The tinning process was done using an acid flux, which allowed the solder to adhere to the steel, on both barrels and the undersides of the rib. The acid flux was not something desirable if left in the void between the barrels however. Once "tinned" in that fashion, all of the acid flux was cleaned away, and rosin flux was then used to allow the two tinned surfaces to adhere. The rosin not quite suitable for adherence directly to steel, does work well for solder to solder application. This said, I doubt very seriously anyone ever completely coated barrels in actual tin. I believe that's just something that came about from a potential misunderstanding concerning the term. It's a term commonly used by sheet metal workers and gunsmith's alike to allude to the process described above, and other jobs where getting a good solder connection may be difficult. Cheap labor or no, I just can't see anyone subscribing to the amount of work required to remove all of the extra metal if they didn't have to. [Ask jerry what I went through relaying ribs on one for him. I've since figured out a few tricks to simplify the job, but removing unwanted solder was a complete and absolute PITA.] As the unwanted metal is filed off, both barrel steel and tin/solder acquire the same color and the two become almost impossible to differentiate for one thing. Also, it's easy enough to tin the complete inside portion of the barrels by applying acid only in that area, thus keeping any unwanted material to a minimum. I've seen the void on a few old SxS's, and most seem to have been done this way, as you can usually see a small spot or two that was missed. We're also talking about a time when labor was quite cheap, but materials were considered dear. Why use much more than required?

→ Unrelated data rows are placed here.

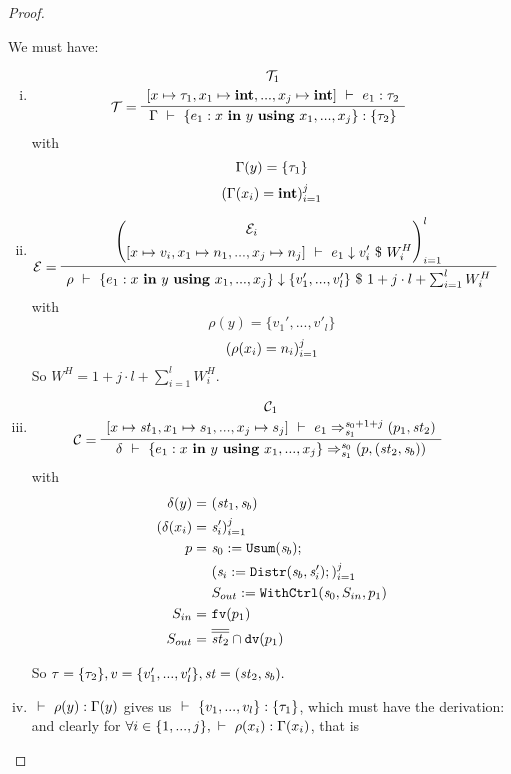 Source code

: \begin{proof}
\begin{itemize}
\def\lunit{\vrange{()_1}{()_l}} 
\def\stwo{\< \F_1,..., \F_l, \T \'>}
\def\sgmszs{\sgm[\s_0 \|-> \lunit, \st_2 \>-> \sgm''(\st_2)]}
\def\sgmsz{\sgm[\s_0 \|-> \lunit]}

		We must have: 
		\begin{enumerate}[(i)]
		\item 
		$$\PT{
			\UCN{\MT_1}{\Type{ [x \|-> {\tau_1}, x_1 \|-> \int,...,x_j \|-> \int ]}{e_1}{\tau_2}}
			\LeLa{\MT = }
			\UC{\Type{\Gam}{\Comp{e_1}{x}{y}{\usevars}}{\tseq{\tau_2}}}
		} $$
	    with $$\Gamma(y)=\{\tau_1\}$$
	        $$(\Gamma(x_i) = \mathbf{int})^j_{i=1}$$
		
		\item
		\[\PT{
			\AC{\left(
				\begin{aligned}
					&\ME_i \\
					\Eval{[x \|-> {v_i}, x_1 \|-> n_1,...& , x_j \|-> n_j]}{e_1}{v_i'}{W^H_i}
				\end{aligned}\right)^l_{i=1}}
			\LeLa{\ME = }
			\UC{\Eval{\rho}{\Comp{e_1}{x}{y}{\usevars}}{\{v_1',...,v'_l\}}
			      {1+ j \cdot l + \sum_{i=1}^{l}W^H_i }}
		}\]
	    with $$\rho(y)=\{v_1',...,v'_l\} $$
	    \[(\rho(x_i) = n_i)^j_{i=1}\]
		So $W^H = 1+ j \cdot l + \sum_{i=1}^{l}W^H_i $.
		
		\item 
		\[\PT{
			\UCN{\MC_1}{\Trans{[x \|-> {\st_1}, x_1 \|-> s_1,...,x_j \|-> s_j]}{e_1}{\s_0+1+j}{\s_1}{\sfun{p_1}{\st_2}}}
			\LeLa{\MC = }
			\UC{\Trans{\del}{\Comp{e_1}{x}{y}{\usevars}}{\s_0}{\s_1}
				{\sfun{p}{(\st_2,\s_b)}}}
		}\]
	    with
	    	\begin{align*}
	    		\delta(y) = &  \ (\mathit{st}_1,\mathit{s}_b) \\
	    		(\delta(x_i) = & \ \mathit{s}_i')^j_{i=1} \\
	    		p = & \ \mathit{s}_0 := \mathtt{Usum}(\mathit{s}_b); \\
	    		& \ (\mathit{s}_i := \mathtt{Distr}(\mathit{s}_b,\mathit{s}_i');)^j_{i=1} \\
	    		& \ S_{out} := \mathtt{WithCtrl}(\mathit{s}_0,S_{in},p_1) \\
	    		S_{in} = &  \ \mathtt{fv}(p_1) \\
	    		S_{out} = & \ \overline{\overline{\mathit{st}_2}} \cap \mathtt{dv}(p_1) 
	    	\end{align*}
	
	 So $\tau = \{\tau_2\}, v = \{ v'_1,...,v'_l \}, \mathit{st} = (\mathit{st}_2,\mathit{s}_b). $ \\

	\item $\ \vdash\  \rho(y) : \Gamma(y)$ gives us $\ \vdash\  \{ v_1,...,v_l \} : \{\tau_1\}$, 
	which must have the derivation:
	and clearly for $\forall i \in \{1,...,j\}, \ \vdash\  \rho(x_i) : \Gamma(x_i)$, that is 
	

\end{enumerate}
\end{itemize}
\end{proof}

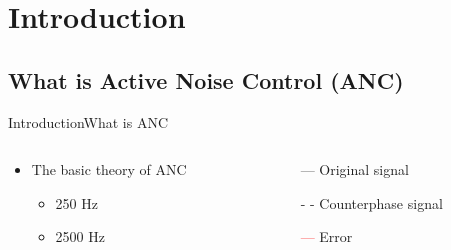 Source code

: \section{Introduction}
\subsection{What is Active Noise Control (ANC)}
\begin{frame}{Introduction}{What is ANC}		
	\begin{columns}
		\begin{column}{0.5\textwidth}
				\begin{itemize}
					\item The basic theory of ANC
					\begin{itemize}
						\item 250 Hz
						\item 2500 Hz 
					\end{itemize}	
				\end{itemize}
			\vspace{-2.5mm}	
		\begin{center}
	 		
	 	\end{center}
		\end{column}
		\begin{column}{0.5\textwidth} 
			\begin{itemize}
				\item[\textcolor{MATLABblue}{---}] Original signal
				\item[\textcolor{MATLABblue}{- -}] Counterphase signal
				\item[\textcolor{red}{---}] Error
			\end{itemize}
		\begin{center}
	 		
	 	\end{center}
		\end{column}
	\end{columns}
\end{frame}





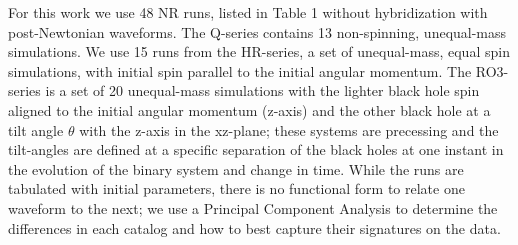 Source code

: \documentclass[%
 reprint,
 amsmath,amssymb,
 aps,
]{revtex4-1}
\begin{document}
For this work we use 48 NR runs, listed in Table 1 without hybridization with post-Newtonian waveforms. The Q-series contains 13 non-spinning, unequal-mass simulations. We use 15 runs from the HR-series, a set of unequal-mass, equal spin simulations, with initial spin parallel to the initial angular momentum. The RO3- series is a set of 20 unequal-mass simulations with the lighter black hole spin aligned to the initial angular momentum (z-axis) and the other black hole at a tilt angle $\theta$ with the z-axis in the xz-plane; these systems are precessing and the tilt-angles are defined at a specific separation of the black holes at one instant in the evolution of the binary system and change in time. While the runs are tabulated with initial parameters, there is no functional form to relate one waveform to the next; we use a Principal Component Analysis to determine the differences in each catalog and how to best capture their signatures on the data.
\end{document}
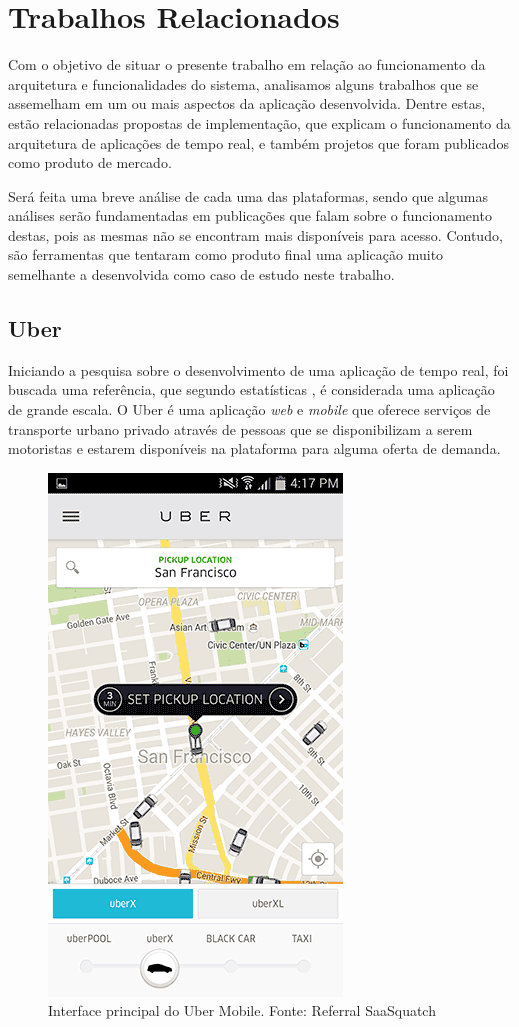 \chapter{Trabalhos Relacionados}
Com o objetivo de situar o presente trabalho em relação ao funcionamento da arquitetura e funcionalidades do sistema, analisamos alguns trabalhos que se assemelham em um ou mais aspectos da aplicação desenvolvida. Dentre estas, estão relacionadas propostas de implementação, que explicam o funcionamento da arquitetura de aplicações de tempo real, e também projetos que foram publicados como produto de mercado.

Será feita uma breve análise de cada uma das plataformas, sendo que algumas análises serão fundamentadas em publicações que falam sobre o funcionamento destas, pois as mesmas não se encontram mais disponíveis para acesso. Contudo, são ferramentas que tentaram como produto final uma aplicação muito semelhante a desenvolvida como caso de estudo neste trabalho.

\section{Uber}
Iniciando a pesquisa sobre o desenvolvimento de uma aplicação de tempo real, foi buscada uma referência, que segundo estatísticas \cite{uber-statistics}, é considerada uma aplicação de grande escala. O Uber \cite{uber} é uma aplicação \textit{web} e \textit{mobile} que oferece serviços de transporte urbano privado através de pessoas que se disponibilizam a serem motoristas e estarem disponíveis na plataforma para alguma oferta de demanda.

\begin{figure}[!b]
	\centering
	\includegraphics[scale=0.6]{imagens/uber.png}
	\caption{\small Interface principal do Uber Mobile. Fonte: Referral SaaSquatch \cite{uber-imgs}}
	\label{fig:uber-main-interface}
\end{figure}

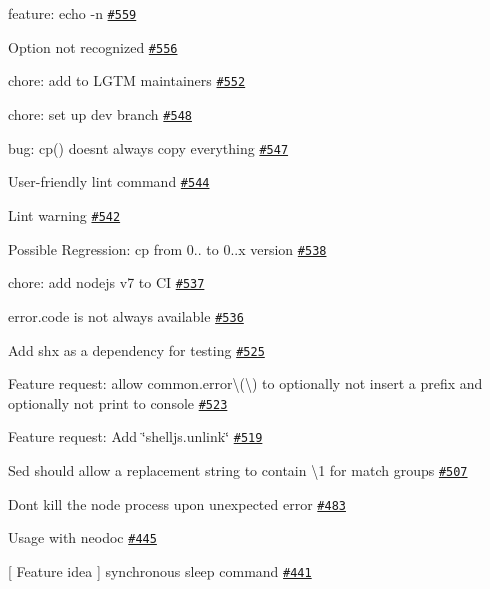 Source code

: \begin{DoxyItemize}
\item feature\+: echo -\/n \href{https://github.com/shelljs/shelljs/issues/559}{\tt \#559}
\item Option not recognized \href{https://github.com/shelljs/shelljs/issues/556}{\tt \#556}
\item chore\+: add  to L\+G\+TM maintainers \href{https://github.com/shelljs/shelljs/issues/552}{\tt \#552}
\item chore\+: set up dev branch \href{https://github.com/shelljs/shelljs/issues/548}{\tt \#548}
\item bug\+: cp() doesn\textquotesingle{}t always copy everything \href{https://github.com/shelljs/shelljs/issues/547}{\tt \#547}
\item User-\/friendly lint command \href{https://github.com/shelljs/shelljs/issues/544}{\tt \#544}
\item Lint warning \href{https://github.com/shelljs/shelljs/issues/542}{\tt \#542}
\item Possible Regression\+: cp from 0.. to 0..\+x version \href{https://github.com/shelljs/shelljs/issues/538}{\tt \#538}
\item chore\+: add nodejs v7 to CI \href{https://github.com/shelljs/shelljs/issues/537}{\tt \#537}
\item error.\+code is not always available \href{https://github.com/shelljs/shelljs/issues/536}{\tt \#536}
\item Add shx as a dependency for testing \href{https://github.com/shelljs/shelljs/issues/525}{\tt \#525}
\item Feature request\+: allow {\ttfamily common.\+error\textbackslash{}(\textbackslash{})} to optionally not insert a prefix and optionally not print to console \href{https://github.com/shelljs/shelljs/issues/523}{\tt \#523}
\item Feature request\+: Add \char`\"{}shelljs.\+unlink\char`\"{} \href{https://github.com/shelljs/shelljs/issues/519}{\tt \#519}
\item Sed should allow a replacement string to contain {\ttfamily \textbackslash{}1} for match groups \href{https://github.com/shelljs/shelljs/issues/507}{\tt \#507}
\item Don\textquotesingle{}t kill the node process upon unexpected error \href{https://github.com/shelljs/shelljs/issues/483}{\tt \#483}
\item Usage with neodoc \href{https://github.com/shelljs/shelljs/issues/445}{\tt \#445}
\item \mbox{[} Feature idea \mbox{]} synchronous sleep command \href{https://github.com/shelljs/shelljs/issues/441}{\tt \#441}

\end{DoxyItemize}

It's also become my belief, and that of others whose knowledge and background I respect, that not all "good" barrels are completely free of a pin hole or two in the rib solder from day one. After some years of checking ribs, I've found that some can have a pinhole or two, but still have perfectly sound rib attachment and no major rusting going on between the barrels. This seems to happen more often in older American made guns than in those of English/ Euro manufacture. Which is why I believe you see weep holes more often automatically,[it seems], included on many American made guns.
No intent on raising hackles, nor calling anyone or their friends/ relatives liars. I just think my background in the HVAC&R industry gives a little extra potential insight on the "tinning" aspect of this discussion. Feel free to have at me if you feel otherwise. I'm fairly thick skinned.[Others may say thick headed as well].
Jim

Last edited by JimfromTrafalgar; 05/25/14 10:33 AM.